A couple years ago I waited until after Thanksgiving. I had dug out my frost-covered petunias and begonias and left the soil in my front door planters. They sat there for weeks. I finally made it to the garden center and bought a couple of bundles of freshly cut, fragrant evergreen branches
I took one branch and poked it into the dirt. It traveled about an an inch and then hit what felt like rock hard cement. The soil was frozen solid. So I found a big bucket, filled it with hot water and poured it into the pot. The spruce tops still weren’t strong enough to puncture the frozen dirt. After three more buckets of sloshing, heavy hot water, I could finally plunge the branches into the soil, which had turned into mud. Don’t let this happen to you.

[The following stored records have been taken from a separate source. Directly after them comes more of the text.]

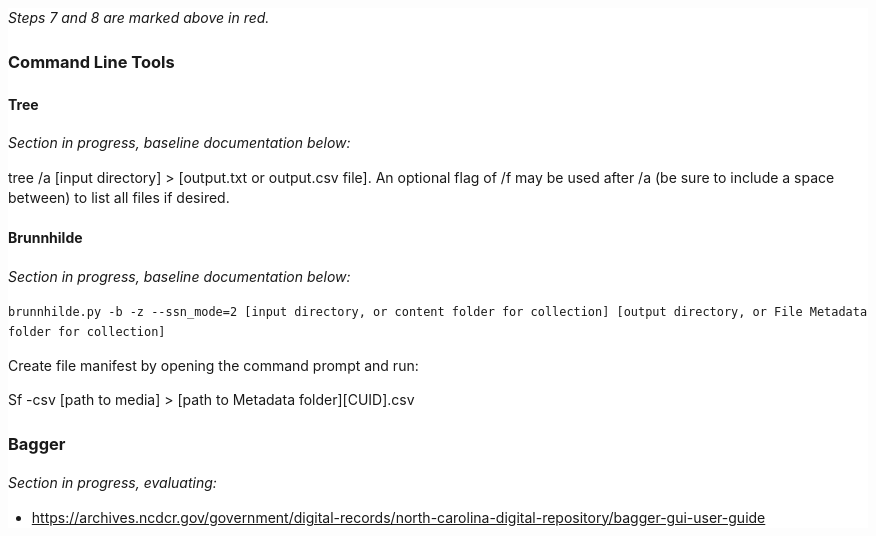 _Steps 7 and 8 are marked above in red._

### Command Line Tools

#### Tree

_Section in progress, baseline documentation below:_

tree /a [input directory] > [output.txt or output.csv file]. An optional flag of /f may be used after /a (be sure to include a space between) to list all files if desired.  

#### Brunnhilde

_Section in progress, baseline documentation below:_

`brunnhilde.py -b -z --ssn_mode=2 [input directory, or content folder for collection] [output directory, or File Metadata folder for collection]`

Create file manifest by opening the command prompt and run:  

Sf -csv [path to media] > [path to Metadata folder]\[CUID].csv 

### Bagger

_Section in progress, evaluating:_
- https://archives.ncdcr.gov/government/digital-records/north-carolina-digital-repository/bagger-gui-user-guide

I’m buying my spruce tops this weekend - well before Thanksgiving. And I plan to make my pots look better than the ones decorating the neighborhood PDQ.
Here’s some tips for creating cool winter containers:
• Mix in other evergreens such as golden-green cedar and blue-green juniper for color and texture.
• Insert red dogwood and curly willow branches for interest and height.
• For splashes of crimson red - trim stems of crabapple berries from a tree in your yard.
• Add a circular shape to the mix with dried Autumn Joy sedum.
• The final flourish: A string of tiny white lights.
What’s your recipe for a pretty pot that will brighten the landscape until the snow melts?